For a good recording environment, an attic with exposed insulation is great! I did a recording (2 acoustic guitars--lead&rhythm, one vocal) on a minitape recorder and a powered Radio Shack lapel mic in my friends attic, with lots of books and exposed insulation, and it sounded like an off-the-shelf recording and remains the best unprocessed recording I've done. Of course, if you get desperate you can always pin up quilts on the walls and ceiling that are closest to you. Some more ideas are attaching quilts to the walls (at least closest ones) and ceiling, or getting a couple of those $15 Walmart foam mattress pads, may be nearly as effective as acoustic foam--I haven't tested these theories yet. If you try them, I would love for you to post your results.

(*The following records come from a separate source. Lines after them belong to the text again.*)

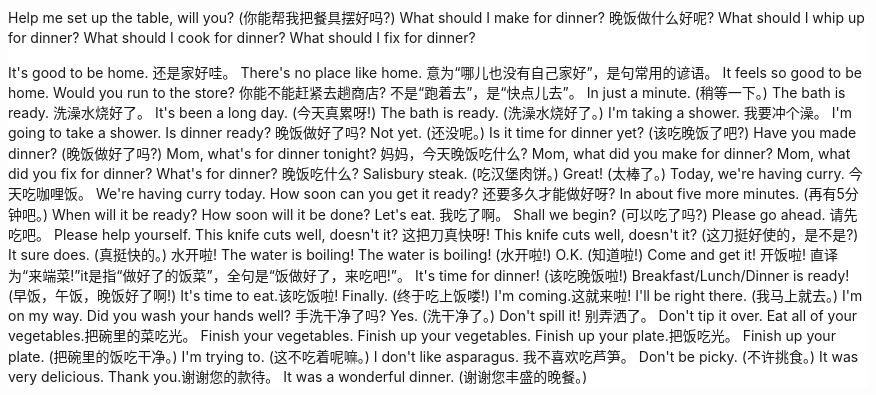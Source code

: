 Help me set up the table, will you? (你能帮我把餐具摆好吗?) 
What should I make for dinner? 晚饭做什么好呢? 
What should I whip up for dinner?
What should I cook for dinner?
What should I fix for dinner? 

It's good to be home. 还是家好哇。
There's no place like home. 意为“哪儿也没有自己家好”，是句常用的谚语。
It feels so good to be home.
Would you run to the store? 你能不能赶紧去趟商店?  不是“跑着去”，是“快点儿去”。
In just a minute. (稍等一下。) 
The bath is ready. 洗澡水烧好了。 
It's been a long day. (今天真累呀!)
The bath is ready. (洗澡水烧好了。)
I'm taking a shower. 我要冲个澡。 
I'm going to take a shower. 
Is dinner ready? 晚饭做好了吗? 
Not yet. (还没呢。)
Is it time for dinner yet? (该吃晚饭了吧?)
Have you made dinner? (晚饭做好了吗?) 
Mom, what's for dinner tonight? 妈妈，今天晚饭吃什么? 
Mom, what did you make for dinner?
Mom, what did you fix for dinner? 
What's for dinner? 晚饭吃什么? 
Salisbury steak. (吃汉堡肉饼。)
Great! (太棒了。) 
Today, we're having curry. 今天吃咖哩饭。 
We're having curry today.
How soon can you get it ready? 还要多久才能做好呀? 
In about five more minutes. (再有5分钟吧。)
When will it be ready?
How soon will it be done? 
Let's eat. 我吃了啊。 
Shall we begin? (可以吃了吗?) 
Please go ahead. 请先吃吧。 
Please help yourself. 
This knife cuts well, doesn't it? 这把刀真快呀! 
This knife cuts well, doesn't it? (这刀挺好使的，是不是?)
It sure does. (真挺快的。) 
水开啦! The water is boiling!
The water is boiling! (水开啦!)
O.K. (知道啦!) 
Come and get it! 开饭啦! 直译为“来端菜!”it是指“做好了的饭菜”，全句是“饭做好了，来吃吧!”。 
It's time for dinner! (该吃晚饭啦!)
Breakfast/Lunch/Dinner is ready! (早饭，午饭，晚饭好了啊!) 
It's time to eat.该吃饭啦! 
Finally. (终于吃上饭喽!) 
I'm coming.这就来啦! 
I'll be right there. (我马上就去。)
I'm on my way. 
Did you wash your hands well? 手洗干净了吗? 
Yes. (洗干净了。) 
Don't spill it! 别弄洒了。 
Don't tip it over. 
Eat all of your vegetables.把碗里的菜吃光。 
Finish your vegetables.
Finish up your vegetables. 
Finish up your plate.把饭吃光。 
Finish up your plate. (把碗里的饭吃干净。)
I'm trying to. (这不吃着呢嘛。) 
I don't like asparagus. 我不喜欢吃芦笋。 
Don't be picky. (不许挑食。) 
It was very delicious. Thank you.谢谢您的款待。 
It was a wonderful dinner. (谢谢您丰盛的晚餐。)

As for the remark about clicks/pops in recording, this could be clipping, and is hard to repair unless you get a specific program with a feature or plugin to fix clipping. Ways to avoid this are: recording at lower volume and then normalizing, putting the mic off to the side (this can be bad especially in bad recording environments), or using a membrane mic.
If you want, you can make your own membrane mic. In my ventures in homebrew recording, this is most sure advice I have to offer. If you compare talking into the mic with a foam cover, holding the mic off to the side, talking into the mic directly, or talking into a membrane directly, you'll find that the membrane mic method gives you far superior results.
You'll need:
-Plastic bottle
-Plastic Wrap
-Scissors and possibly razor knife
-Mic: preferably a powered lapel mic--get one from Radio Shack, but only bother with the watch-battery powered one. Otherwise if you don't want to bother with batteries you can get a good stereo mic on eBay (the one pictured was from an eBay company that made homebrew mics--I can't seem to find them anymore).
Steps:
1. Cut bottle upper part off with scissors, then cut sides out only leaving two strips to hold loop to top (you can start the cut with a razor then continue with scissors for safety)
2. Attach plastic wrap with rubber band
3. Attach mic with twist tie or tape (twist tie avoids getting your mic gooey over time)
Tell me how your experiments go! I'd be glad to do audio editing and compression on the files too. Make sure you keep original unedited files in FLAC (lossless compression), and then you can export to ogg/mp3 or whatever you are using--but keep originals! You never know when you might need your originals. After all files are finished, I would glad to do the process of normalizing, equalization and compression so that all the audio throughout the game sounds uniform and volume varies only in situations where it should--sign me up if needed!
Well that's all the advice I have for right now, seeing as I'm pretty much just a self-made garage band guy.